## To do
Nothing outside the stretch is wanted. Repeat exactly the lines of the listing below from the one that contains "确认了大罪司教的死亡、威尔海" through the one that contains "对此景感到气急败坏、瞪向这边的 昴――培提尔其乌斯。", both ends included.

## Listed entries
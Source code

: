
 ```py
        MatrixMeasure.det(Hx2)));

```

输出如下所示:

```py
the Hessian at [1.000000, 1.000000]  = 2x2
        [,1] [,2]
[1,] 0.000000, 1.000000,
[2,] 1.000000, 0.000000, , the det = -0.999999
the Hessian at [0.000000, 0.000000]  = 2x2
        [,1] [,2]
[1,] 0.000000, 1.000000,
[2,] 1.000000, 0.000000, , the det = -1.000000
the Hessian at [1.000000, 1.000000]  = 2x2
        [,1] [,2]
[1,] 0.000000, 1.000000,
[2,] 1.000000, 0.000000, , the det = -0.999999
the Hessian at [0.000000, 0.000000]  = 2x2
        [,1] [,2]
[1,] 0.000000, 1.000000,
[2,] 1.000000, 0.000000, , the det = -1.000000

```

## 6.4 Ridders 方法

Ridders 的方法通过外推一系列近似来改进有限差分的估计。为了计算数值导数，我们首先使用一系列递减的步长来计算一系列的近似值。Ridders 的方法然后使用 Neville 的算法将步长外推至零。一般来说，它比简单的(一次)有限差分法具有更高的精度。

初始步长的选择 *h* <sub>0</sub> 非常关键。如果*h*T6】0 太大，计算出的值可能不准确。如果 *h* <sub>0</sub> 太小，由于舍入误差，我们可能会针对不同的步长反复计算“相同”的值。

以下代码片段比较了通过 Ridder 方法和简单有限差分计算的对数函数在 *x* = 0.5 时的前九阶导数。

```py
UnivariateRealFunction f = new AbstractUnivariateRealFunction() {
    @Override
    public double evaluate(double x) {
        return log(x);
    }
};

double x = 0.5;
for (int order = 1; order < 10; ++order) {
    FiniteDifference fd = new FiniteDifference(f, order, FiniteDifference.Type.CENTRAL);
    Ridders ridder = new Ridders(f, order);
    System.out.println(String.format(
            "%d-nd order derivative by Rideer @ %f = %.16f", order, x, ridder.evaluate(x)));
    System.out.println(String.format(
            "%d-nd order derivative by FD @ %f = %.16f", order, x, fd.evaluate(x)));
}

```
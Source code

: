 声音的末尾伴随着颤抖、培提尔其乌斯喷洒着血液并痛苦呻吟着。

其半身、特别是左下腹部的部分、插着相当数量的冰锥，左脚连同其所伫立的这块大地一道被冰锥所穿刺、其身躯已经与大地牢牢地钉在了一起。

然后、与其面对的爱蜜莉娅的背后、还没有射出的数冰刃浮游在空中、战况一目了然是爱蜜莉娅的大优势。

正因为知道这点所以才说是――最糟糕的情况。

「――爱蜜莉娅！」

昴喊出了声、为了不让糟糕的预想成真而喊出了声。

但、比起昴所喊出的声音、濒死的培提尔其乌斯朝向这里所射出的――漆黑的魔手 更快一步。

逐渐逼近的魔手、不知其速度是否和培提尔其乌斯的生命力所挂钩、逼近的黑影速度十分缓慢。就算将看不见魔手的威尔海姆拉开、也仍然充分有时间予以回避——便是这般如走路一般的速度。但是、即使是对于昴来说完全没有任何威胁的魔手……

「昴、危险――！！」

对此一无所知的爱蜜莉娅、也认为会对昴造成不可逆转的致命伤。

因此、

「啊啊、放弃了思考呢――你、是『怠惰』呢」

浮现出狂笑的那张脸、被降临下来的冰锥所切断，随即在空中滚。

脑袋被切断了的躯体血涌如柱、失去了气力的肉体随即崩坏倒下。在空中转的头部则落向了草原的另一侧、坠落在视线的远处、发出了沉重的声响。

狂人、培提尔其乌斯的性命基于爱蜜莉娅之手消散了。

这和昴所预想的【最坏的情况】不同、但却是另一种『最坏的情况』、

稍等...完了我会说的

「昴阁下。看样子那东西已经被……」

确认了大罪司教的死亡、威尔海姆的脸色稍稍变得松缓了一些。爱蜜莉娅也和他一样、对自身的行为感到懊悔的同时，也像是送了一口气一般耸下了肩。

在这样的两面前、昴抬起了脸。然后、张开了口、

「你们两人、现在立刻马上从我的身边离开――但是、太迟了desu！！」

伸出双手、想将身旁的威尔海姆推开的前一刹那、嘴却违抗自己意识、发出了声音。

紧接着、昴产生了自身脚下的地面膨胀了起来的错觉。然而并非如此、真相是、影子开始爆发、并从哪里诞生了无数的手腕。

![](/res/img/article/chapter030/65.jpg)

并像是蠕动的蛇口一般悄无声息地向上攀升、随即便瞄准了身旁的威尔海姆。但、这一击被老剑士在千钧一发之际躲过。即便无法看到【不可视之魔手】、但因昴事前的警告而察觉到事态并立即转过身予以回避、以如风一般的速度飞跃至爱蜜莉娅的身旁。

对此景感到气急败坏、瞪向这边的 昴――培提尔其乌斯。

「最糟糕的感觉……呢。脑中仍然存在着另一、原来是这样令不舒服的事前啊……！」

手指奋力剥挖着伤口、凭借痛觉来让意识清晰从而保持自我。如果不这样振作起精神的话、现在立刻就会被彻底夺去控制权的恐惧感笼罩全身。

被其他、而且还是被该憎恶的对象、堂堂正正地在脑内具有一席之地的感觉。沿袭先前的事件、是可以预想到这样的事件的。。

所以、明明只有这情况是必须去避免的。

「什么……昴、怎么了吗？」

## Expected answer
确认了大罪司教的死亡、威尔海姆的脸色稍稍变得松缓了一些。爱蜜莉娅也和他一样、对自身的行为感到懊悔的同时，也像是送了一口气一般耸下了肩。

在这样的两面前、昴抬起了脸。然后、张开了口、

「你们两人、现在立刻马上从我的身边离开――但是、太迟了desu！！」

伸出双手、想将身旁的威尔海姆推开的前一刹那、嘴却违抗自己意识、发出了声音。

紧接着、昴产生了自身脚下的地面膨胀了起来的错觉。然而并非如此、真相是、影子开始爆发、并从哪里诞生了无数的手腕。

![](/res/img/article/chapter030/65.jpg)

并像是蠕动的蛇口一般悄无声息地向上攀升、随即便瞄准了身旁的威尔海姆。但、这一击被老剑士在千钧一发之际躲过。即便无法看到【不可视之魔手】、但因昴事前的警告而察觉到事态并立即转过身予以回避、以如风一般的速度飞跃至爱蜜莉娅的身旁。

对此景感到气急败坏、瞪向这边的 昴――培提尔其乌斯。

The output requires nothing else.